Work item:
All of the data, except its images, should be set down exactly as it appears.

Materials provided:
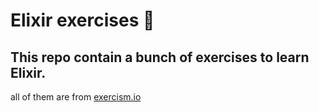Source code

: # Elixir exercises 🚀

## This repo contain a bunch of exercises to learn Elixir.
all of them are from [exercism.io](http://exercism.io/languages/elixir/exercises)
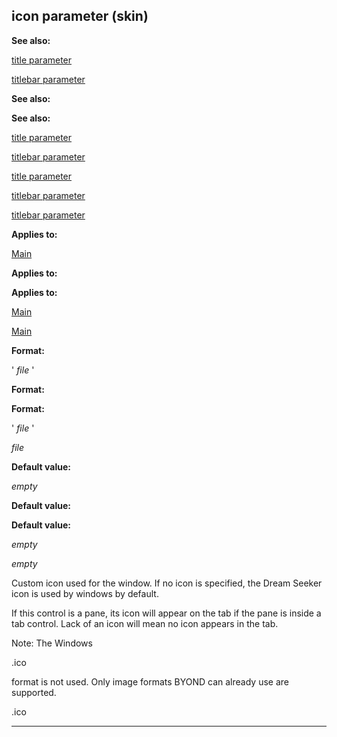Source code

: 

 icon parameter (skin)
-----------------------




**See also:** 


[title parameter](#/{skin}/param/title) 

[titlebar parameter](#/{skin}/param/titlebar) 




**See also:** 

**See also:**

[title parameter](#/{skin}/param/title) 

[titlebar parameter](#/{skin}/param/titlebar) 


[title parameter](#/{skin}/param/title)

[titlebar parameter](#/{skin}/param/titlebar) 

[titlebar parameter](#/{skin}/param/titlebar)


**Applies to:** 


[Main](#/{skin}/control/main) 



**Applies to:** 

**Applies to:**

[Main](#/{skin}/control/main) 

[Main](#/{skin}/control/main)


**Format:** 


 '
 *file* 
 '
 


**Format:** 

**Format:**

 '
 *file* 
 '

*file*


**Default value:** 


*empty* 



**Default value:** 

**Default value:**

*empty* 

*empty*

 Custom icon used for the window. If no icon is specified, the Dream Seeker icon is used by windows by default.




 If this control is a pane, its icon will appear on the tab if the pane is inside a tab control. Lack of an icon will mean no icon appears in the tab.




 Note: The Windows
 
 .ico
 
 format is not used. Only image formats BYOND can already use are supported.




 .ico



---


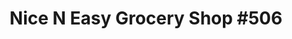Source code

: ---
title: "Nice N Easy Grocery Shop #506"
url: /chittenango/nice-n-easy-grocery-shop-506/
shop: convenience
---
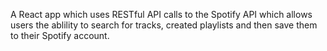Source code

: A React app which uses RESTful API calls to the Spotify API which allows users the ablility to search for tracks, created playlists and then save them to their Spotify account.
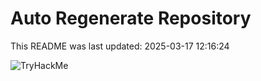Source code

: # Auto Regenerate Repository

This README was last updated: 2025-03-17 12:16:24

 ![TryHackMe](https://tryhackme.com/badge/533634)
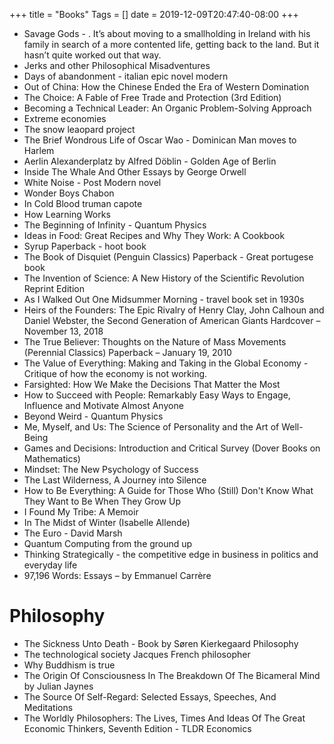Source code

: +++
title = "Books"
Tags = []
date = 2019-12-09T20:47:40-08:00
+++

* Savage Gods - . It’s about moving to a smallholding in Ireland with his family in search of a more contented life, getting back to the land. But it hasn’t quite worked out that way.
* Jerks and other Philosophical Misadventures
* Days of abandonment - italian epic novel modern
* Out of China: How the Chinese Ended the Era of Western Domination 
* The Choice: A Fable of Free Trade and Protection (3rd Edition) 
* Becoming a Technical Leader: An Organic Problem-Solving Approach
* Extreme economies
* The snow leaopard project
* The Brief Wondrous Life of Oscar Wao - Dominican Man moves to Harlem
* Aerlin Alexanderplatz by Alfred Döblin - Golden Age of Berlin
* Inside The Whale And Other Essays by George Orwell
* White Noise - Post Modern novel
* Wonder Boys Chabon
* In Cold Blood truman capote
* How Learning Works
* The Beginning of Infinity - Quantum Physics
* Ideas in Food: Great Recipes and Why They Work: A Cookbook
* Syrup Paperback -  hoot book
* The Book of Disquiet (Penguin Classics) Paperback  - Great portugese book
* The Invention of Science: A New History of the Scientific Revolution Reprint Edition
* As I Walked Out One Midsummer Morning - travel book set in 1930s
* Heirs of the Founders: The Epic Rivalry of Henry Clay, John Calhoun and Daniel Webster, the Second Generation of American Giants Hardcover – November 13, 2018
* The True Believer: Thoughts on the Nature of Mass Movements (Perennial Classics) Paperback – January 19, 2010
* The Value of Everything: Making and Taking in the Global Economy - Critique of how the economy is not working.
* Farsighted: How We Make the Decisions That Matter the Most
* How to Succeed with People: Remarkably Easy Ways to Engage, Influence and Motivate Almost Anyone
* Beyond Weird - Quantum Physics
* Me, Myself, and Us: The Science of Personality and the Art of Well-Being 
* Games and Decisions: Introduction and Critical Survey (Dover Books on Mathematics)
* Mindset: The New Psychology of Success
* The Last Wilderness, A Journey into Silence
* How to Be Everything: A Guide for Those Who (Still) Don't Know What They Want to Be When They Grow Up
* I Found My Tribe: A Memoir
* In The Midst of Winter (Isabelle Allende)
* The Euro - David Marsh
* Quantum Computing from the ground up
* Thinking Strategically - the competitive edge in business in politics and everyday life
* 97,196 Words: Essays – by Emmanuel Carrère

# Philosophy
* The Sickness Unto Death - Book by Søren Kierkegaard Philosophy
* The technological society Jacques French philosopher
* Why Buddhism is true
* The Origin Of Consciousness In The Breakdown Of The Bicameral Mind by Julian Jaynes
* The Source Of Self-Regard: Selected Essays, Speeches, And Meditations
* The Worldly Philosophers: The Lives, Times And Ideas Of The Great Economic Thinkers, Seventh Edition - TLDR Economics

Task result:
Source code

: # Elixir exercises 🚀

## This repo contain a bunch of exercises to learn Elixir.
all of them are from [exercism.io](http://exercism.io/languages/elixir/exercises)
Source code

: 

 icon parameter (skin)
-----------------------




**See also:** 


[title parameter](#/{skin}/param/title) 

[titlebar parameter](#/{skin}/param/titlebar) 




**See also:** 

**See also:**

[title parameter](#/{skin}/param/title) 

[titlebar parameter](#/{skin}/param/titlebar) 


[title parameter](#/{skin}/param/title)

[titlebar parameter](#/{skin}/param/titlebar) 

[titlebar parameter](#/{skin}/param/titlebar)


**Applies to:** 


[Main](#/{skin}/control/main) 



**Applies to:** 

**Applies to:**

[Main](#/{skin}/control/main) 

[Main](#/{skin}/control/main)


**Format:** 


 '
 *file* 
 '
 


**Format:** 

**Format:**

 '
 *file* 
 '

*file*


**Default value:** 


*empty* 



**Default value:** 

**Default value:**

*empty* 

*empty*

 Custom icon used for the window. If no icon is specified, the Dream Seeker icon is used by windows by default.




 If this control is a pane, its icon will appear on the tab if the pane is inside a tab control. Lack of an icon will mean no icon appears in the tab.




 Note: The Windows
 
 .ico
 
 format is not used. Only image formats BYOND can already use are supported.




 .ico



---


Source code

: ---
title: "Nice N Easy Grocery Shop #506"
url: /chittenango/nice-n-easy-grocery-shop-506/
shop: convenience
---
Source code

: A React app which uses RESTful API calls to the Spotify API which allows users the ablility to search for tracks, created playlists and then save them to their Spotify account.
Source code

: # Auto Regenerate Repository

This README was last updated: 2025-03-17 12:16:24

 ![TryHackMe](https://tryhackme.com/badge/533634)
Source code

: +++
title = "Books"
Tags = []
date = 2019-12-09T20:47:40-08:00
+++

* Savage Gods - . It’s about moving to a smallholding in Ireland with his family in search of a more contented life, getting back to the land. But it hasn’t quite worked out that way.
* Jerks and other Philosophical Misadventures
* Days of abandonment - italian epic novel modern
* Out of China: How the Chinese Ended the Era of Western Domination 
* The Choice: A Fable of Free Trade and Protection (3rd Edition) 
* Becoming a Technical Leader: An Organic Problem-Solving Approach
* Extreme economies
* The snow leaopard project
* The Brief Wondrous Life of Oscar Wao - Dominican Man moves to Harlem
* Aerlin Alexanderplatz by Alfred Döblin - Golden Age of Berlin
* Inside The Whale And Other Essays by George Orwell
* White Noise - Post Modern novel
* Wonder Boys Chabon
* In Cold Blood truman capote
* How Learning Works
* The Beginning of Infinity - Quantum Physics
* Ideas in Food: Great Recipes and Why They Work: A Cookbook
* Syrup Paperback -  hoot book
* The Book of Disquiet (Penguin Classics) Paperback  - Great portugese book
* The Invention of Science: A New History of the Scientific Revolution Reprint Edition
* As I Walked Out One Midsummer Morning - travel book set in 1930s
* Heirs of the Founders: The Epic Rivalry of Henry Clay, John Calhoun and Daniel Webster, the Second Generation of American Giants Hardcover – November 13, 2018
* The True Believer: Thoughts on the Nature of Mass Movements (Perennial Classics) Paperback – January 19, 2010
* The Value of Everything: Making and Taking in the Global Economy - Critique of how the economy is not working.
* Farsighted: How We Make the Decisions That Matter the Most
* How to Succeed with People: Remarkably Easy Ways to Engage, Influence and Motivate Almost Anyone
* Beyond Weird - Quantum Physics
* Me, Myself, and Us: The Science of Personality and the Art of Well-Being 
* Games and Decisions: Introduction and Critical Survey (Dover Books on Mathematics)
* Mindset: The New Psychology of Success
* The Last Wilderness, A Journey into Silence
* How to Be Everything: A Guide for Those Who (Still) Don't Know What They Want to Be When They Grow Up
* I Found My Tribe: A Memoir
* In The Midst of Winter (Isabelle Allende)
* The Euro - David Marsh
* Quantum Computing from the ground up
* Thinking Strategically - the competitive edge in business in politics and everyday life
* 97,196 Words: Essays – by Emmanuel Carrère

# Philosophy
* The Sickness Unto Death - Book by Søren Kierkegaard Philosophy
* The technological society Jacques French philosopher
* Why Buddhism is true
* The Origin Of Consciousness In The Breakdown Of The Bicameral Mind by Julian Jaynes
* The Source Of Self-Regard: Selected Essays, Speeches, And Meditations
* The Worldly Philosophers: The Lives, Times And Ideas Of The Great Economic Thinkers, Seventh Edition - TLDR Economics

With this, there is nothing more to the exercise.